Extracted records

◇ ◇ ◇ ◇ ◇

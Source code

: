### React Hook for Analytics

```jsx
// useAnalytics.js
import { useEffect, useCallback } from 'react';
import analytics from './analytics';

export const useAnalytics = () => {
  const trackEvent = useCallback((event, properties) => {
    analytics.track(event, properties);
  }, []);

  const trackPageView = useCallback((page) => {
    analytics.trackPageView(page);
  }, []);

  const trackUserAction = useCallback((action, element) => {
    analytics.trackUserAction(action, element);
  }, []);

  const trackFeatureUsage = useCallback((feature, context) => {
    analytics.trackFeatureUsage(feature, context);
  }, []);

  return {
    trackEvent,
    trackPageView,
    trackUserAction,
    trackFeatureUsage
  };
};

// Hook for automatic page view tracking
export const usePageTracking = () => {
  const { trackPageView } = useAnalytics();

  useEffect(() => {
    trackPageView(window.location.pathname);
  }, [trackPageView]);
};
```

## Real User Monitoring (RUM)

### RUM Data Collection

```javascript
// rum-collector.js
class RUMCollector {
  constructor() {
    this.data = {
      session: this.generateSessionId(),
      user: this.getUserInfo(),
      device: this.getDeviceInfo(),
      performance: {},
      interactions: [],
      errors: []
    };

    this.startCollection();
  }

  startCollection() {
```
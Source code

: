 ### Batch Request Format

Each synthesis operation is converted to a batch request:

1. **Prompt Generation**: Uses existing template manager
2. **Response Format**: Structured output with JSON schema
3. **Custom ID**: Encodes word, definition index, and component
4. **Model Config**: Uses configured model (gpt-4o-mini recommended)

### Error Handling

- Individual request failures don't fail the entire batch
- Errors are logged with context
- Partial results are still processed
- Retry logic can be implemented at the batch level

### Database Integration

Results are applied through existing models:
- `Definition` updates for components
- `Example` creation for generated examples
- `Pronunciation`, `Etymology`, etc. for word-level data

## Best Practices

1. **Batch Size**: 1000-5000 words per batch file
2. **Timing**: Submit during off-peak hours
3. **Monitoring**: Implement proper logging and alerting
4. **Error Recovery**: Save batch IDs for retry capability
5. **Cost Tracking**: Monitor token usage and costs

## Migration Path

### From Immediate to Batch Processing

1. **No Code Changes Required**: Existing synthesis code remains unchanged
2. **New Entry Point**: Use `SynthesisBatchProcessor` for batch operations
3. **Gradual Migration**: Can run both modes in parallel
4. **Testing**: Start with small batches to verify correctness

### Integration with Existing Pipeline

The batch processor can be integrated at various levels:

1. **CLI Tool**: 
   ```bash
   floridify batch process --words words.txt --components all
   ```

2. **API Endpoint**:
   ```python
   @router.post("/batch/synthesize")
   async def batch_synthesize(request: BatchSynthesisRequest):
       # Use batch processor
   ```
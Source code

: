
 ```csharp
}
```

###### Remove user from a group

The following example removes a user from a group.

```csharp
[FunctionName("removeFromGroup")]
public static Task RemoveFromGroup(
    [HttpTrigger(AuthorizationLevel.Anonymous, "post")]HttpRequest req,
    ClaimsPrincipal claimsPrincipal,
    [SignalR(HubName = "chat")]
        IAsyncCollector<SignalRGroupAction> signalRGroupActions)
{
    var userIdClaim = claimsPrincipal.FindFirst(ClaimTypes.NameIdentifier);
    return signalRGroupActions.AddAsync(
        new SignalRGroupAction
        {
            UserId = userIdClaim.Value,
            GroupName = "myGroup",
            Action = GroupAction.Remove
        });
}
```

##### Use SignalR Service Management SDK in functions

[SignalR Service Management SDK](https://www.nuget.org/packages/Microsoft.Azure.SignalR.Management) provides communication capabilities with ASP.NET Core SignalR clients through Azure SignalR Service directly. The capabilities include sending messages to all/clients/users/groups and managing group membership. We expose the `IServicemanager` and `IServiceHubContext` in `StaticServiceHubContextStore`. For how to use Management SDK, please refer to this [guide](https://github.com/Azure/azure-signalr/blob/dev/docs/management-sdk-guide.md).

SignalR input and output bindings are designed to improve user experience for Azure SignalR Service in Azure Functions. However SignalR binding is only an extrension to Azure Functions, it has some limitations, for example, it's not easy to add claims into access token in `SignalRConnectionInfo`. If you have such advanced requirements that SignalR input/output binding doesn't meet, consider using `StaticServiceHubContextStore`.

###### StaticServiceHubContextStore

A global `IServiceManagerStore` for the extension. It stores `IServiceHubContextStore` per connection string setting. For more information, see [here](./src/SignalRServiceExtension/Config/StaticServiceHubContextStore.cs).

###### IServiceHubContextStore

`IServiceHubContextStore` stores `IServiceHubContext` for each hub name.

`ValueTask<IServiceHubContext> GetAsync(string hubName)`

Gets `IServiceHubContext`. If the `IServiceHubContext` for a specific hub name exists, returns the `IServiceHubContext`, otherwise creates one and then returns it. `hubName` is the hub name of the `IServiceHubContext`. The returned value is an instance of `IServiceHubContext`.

◇ ◇ ◇ ◇ ◇

• **Instructions to follow**: In how many lines of the data above does the word "output" occur? Only the number is wanted.

• **Problem solution**: 2